### EXERCISE:
Transcribe the data as written, minus images.

### LISTED ENTRIES:
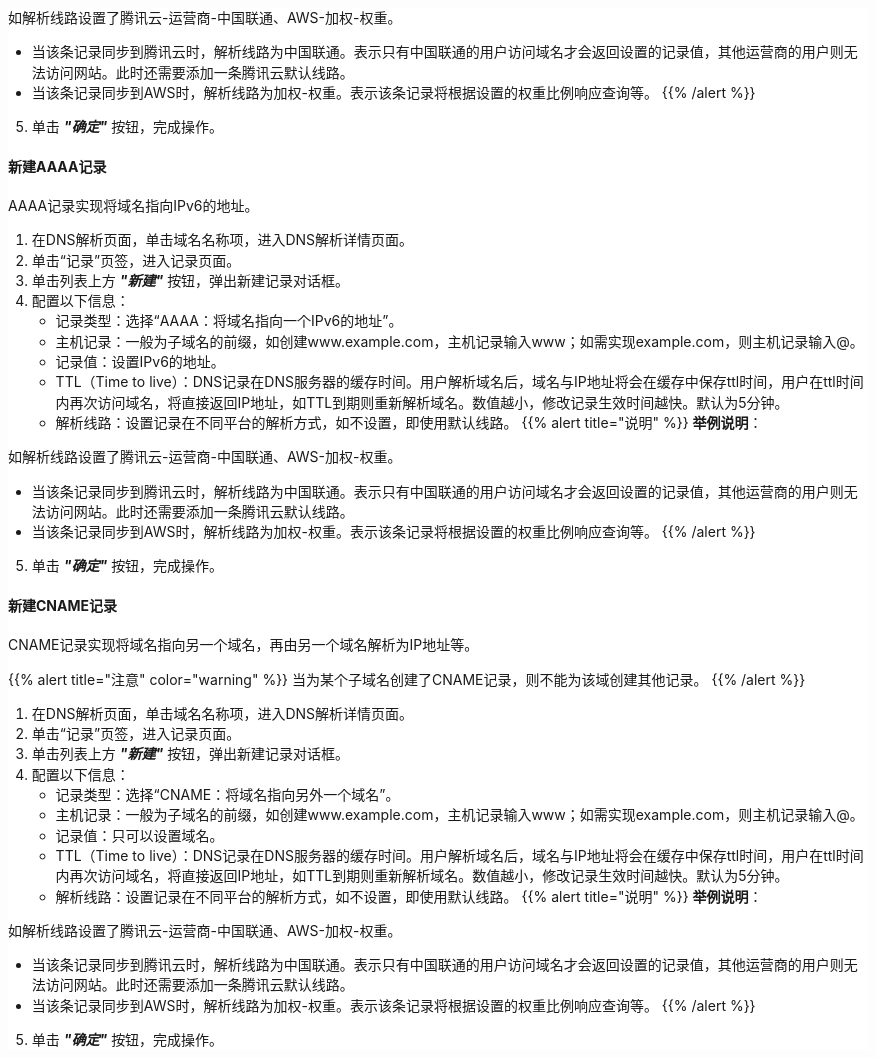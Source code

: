 如解析线路设置了腾讯云-运营商-中国联通、AWS-加权-权重。

- 当该条记录同步到腾讯云时，解析线路为中国联通。表示只有中国联通的用户访问域名才会返回设置的记录值，其他运营商的用户则无法访问网站。此时还需要添加一条腾讯云默认线路。
- 当该条记录同步到AWS时，解析线路为加权-权重。表示该条记录将根据设置的权重比例响应查询等。
{{% /alert %}}
5. 单击 **_"确定"_** 按钮，完成操作。

#### 新建AAAA记录

AAAA记录实现将域名指向IPv6的地址。

1. 在DNS解析页面，单击域名名称项，进入DNS解析详情页面。
2. 单击“记录”页签，进入记录页面。
3. 单击列表上方 **_"新建"_** 按钮，弹出新建记录对话框。
4. 配置以下信息：
   - 记录类型：选择“AAAA：将域名指向一个IPv6的地址”。
   - 主机记录：一般为子域名的前缀，如创建www.example.com，主机记录输入www；如需实现example.com，则主机记录输入@。
   - 记录值：设置IPv6的地址。
   - TTL（Time to live）：DNS记录在DNS服务器的缓存时间。用户解析域名后，域名与IP地址将会在缓存中保存ttl时间，用户在ttl时间内再次访问域名，将直接返回IP地址，如TTL到期则重新解析域名。数值越小，修改记录生效时间越快。默认为5分钟。
   - 解析线路：设置记录在不同平台的解析方式，如不设置，即使用默认线路。
{{% alert title="说明" %}}
**举例说明**：

如解析线路设置了腾讯云-运营商-中国联通、AWS-加权-权重。

- 当该条记录同步到腾讯云时，解析线路为中国联通。表示只有中国联通的用户访问域名才会返回设置的记录值，其他运营商的用户则无法访问网站。此时还需要添加一条腾讯云默认线路。
- 当该条记录同步到AWS时，解析线路为加权-权重。表示该条记录将根据设置的权重比例响应查询等。
{{% /alert %}}
5. 单击 **_"确定"_** 按钮，完成操作。

#### 新建CNAME记录

CNAME记录实现将域名指向另一个域名，再由另一个域名解析为IP地址等。

{{% alert title="注意" color="warning" %}}
当为某个子域名创建了CNAME记录，则不能为该域创建其他记录。
{{% /alert %}}

1. 在DNS解析页面，单击域名名称项，进入DNS解析详情页面。
2. 单击“记录”页签，进入记录页面。
3. 单击列表上方 **_"新建"_** 按钮，弹出新建记录对话框。
4. 配置以下信息：
   - 记录类型：选择“CNAME：将域名指向另外一个域名”。
   - 主机记录：一般为子域名的前缀，如创建www.example.com，主机记录输入www；如需实现example.com，则主机记录输入@。
   - 记录值：只可以设置域名。
   - TTL（Time to live）：DNS记录在DNS服务器的缓存时间。用户解析域名后，域名与IP地址将会在缓存中保存ttl时间，用户在ttl时间内再次访问域名，将直接返回IP地址，如TTL到期则重新解析域名。数值越小，修改记录生效时间越快。默认为5分钟。
   - 解析线路：设置记录在不同平台的解析方式，如不设置，即使用默认线路。
{{% alert title="说明" %}}
**举例说明**：

如解析线路设置了腾讯云-运营商-中国联通、AWS-加权-权重。

- 当该条记录同步到腾讯云时，解析线路为中国联通。表示只有中国联通的用户访问域名才会返回设置的记录值，其他运营商的用户则无法访问网站。此时还需要添加一条腾讯云默认线路。
- 当该条记录同步到AWS时，解析线路为加权-权重。表示该条记录将根据设置的权重比例响应查询等。
{{% /alert %}}
5. 单击 **_"确定"_** 按钮，完成操作。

### OUTPUT BELOW:
Source code

: 如解析线路设置了腾讯云-运营商-中国联通、AWS-加权-权重。

- 当该条记录同步到腾讯云时，解析线路为中国联通。表示只有中国联通的用户访问域名才会返回设置的记录值，其他运营商的用户则无法访问网站。此时还需要添加一条腾讯云默认线路。
- 当该条记录同步到AWS时，解析线路为加权-权重。表示该条记录将根据设置的权重比例响应查询等。
{{% /alert %}}
5. 单击 **_"确定"_** 按钮，完成操作。

#### 新建AAAA记录

AAAA记录实现将域名指向IPv6的地址。

1. 在DNS解析页面，单击域名名称项，进入DNS解析详情页面。
2. 单击“记录”页签，进入记录页面。
3. 单击列表上方 **_"新建"_** 按钮，弹出新建记录对话框。
4. 配置以下信息：
   - 记录类型：选择“AAAA：将域名指向一个IPv6的地址”。
   - 主机记录：一般为子域名的前缀，如创建www.example.com，主机记录输入www；如需实现example.com，则主机记录输入@。
   - 记录值：设置IPv6的地址。
   - TTL（Time to live）：DNS记录在DNS服务器的缓存时间。用户解析域名后，域名与IP地址将会在缓存中保存ttl时间，用户在ttl时间内再次访问域名，将直接返回IP地址，如TTL到期则重新解析域名。数值越小，修改记录生效时间越快。默认为5分钟。
   - 解析线路：设置记录在不同平台的解析方式，如不设置，即使用默认线路。
{{% alert title="说明" %}}
**举例说明**：

如解析线路设置了腾讯云-运营商-中国联通、AWS-加权-权重。

- 当该条记录同步到腾讯云时，解析线路为中国联通。表示只有中国联通的用户访问域名才会返回设置的记录值，其他运营商的用户则无法访问网站。此时还需要添加一条腾讯云默认线路。
- 当该条记录同步到AWS时，解析线路为加权-权重。表示该条记录将根据设置的权重比例响应查询等。
{{% /alert %}}
5. 单击 **_"确定"_** 按钮，完成操作。

#### 新建CNAME记录

CNAME记录实现将域名指向另一个域名，再由另一个域名解析为IP地址等。

{{% alert title="注意" color="warning" %}}
当为某个子域名创建了CNAME记录，则不能为该域创建其他记录。
{{% /alert %}}

1. 在DNS解析页面，单击域名名称项，进入DNS解析详情页面。
2. 单击“记录”页签，进入记录页面。
3. 单击列表上方 **_"新建"_** 按钮，弹出新建记录对话框。
4. 配置以下信息：
   - 记录类型：选择“CNAME：将域名指向另外一个域名”。
   - 主机记录：一般为子域名的前缀，如创建www.example.com，主机记录输入www；如需实现example.com，则主机记录输入@。
   - 记录值：只可以设置域名。
   - TTL（Time to live）：DNS记录在DNS服务器的缓存时间。用户解析域名后，域名与IP地址将会在缓存中保存ttl时间，用户在ttl时间内再次访问域名，将直接返回IP地址，如TTL到期则重新解析域名。数值越小，修改记录生效时间越快。默认为5分钟。
   - 解析线路：设置记录在不同平台的解析方式，如不设置，即使用默认线路。
{{% alert title="说明" %}}
**举例说明**：

如解析线路设置了腾讯云-运营商-中国联通、AWS-加权-权重。

- 当该条记录同步到腾讯云时，解析线路为中国联通。表示只有中国联通的用户访问域名才会返回设置的记录值，其他运营商的用户则无法访问网站。此时还需要添加一条腾讯云默认线路。
- 当该条记录同步到AWS时，解析线路为加权-权重。表示该条记录将根据设置的权重比例响应查询等。
{{% /alert %}}
5. 单击 **_"确定"_** 按钮，完成操作。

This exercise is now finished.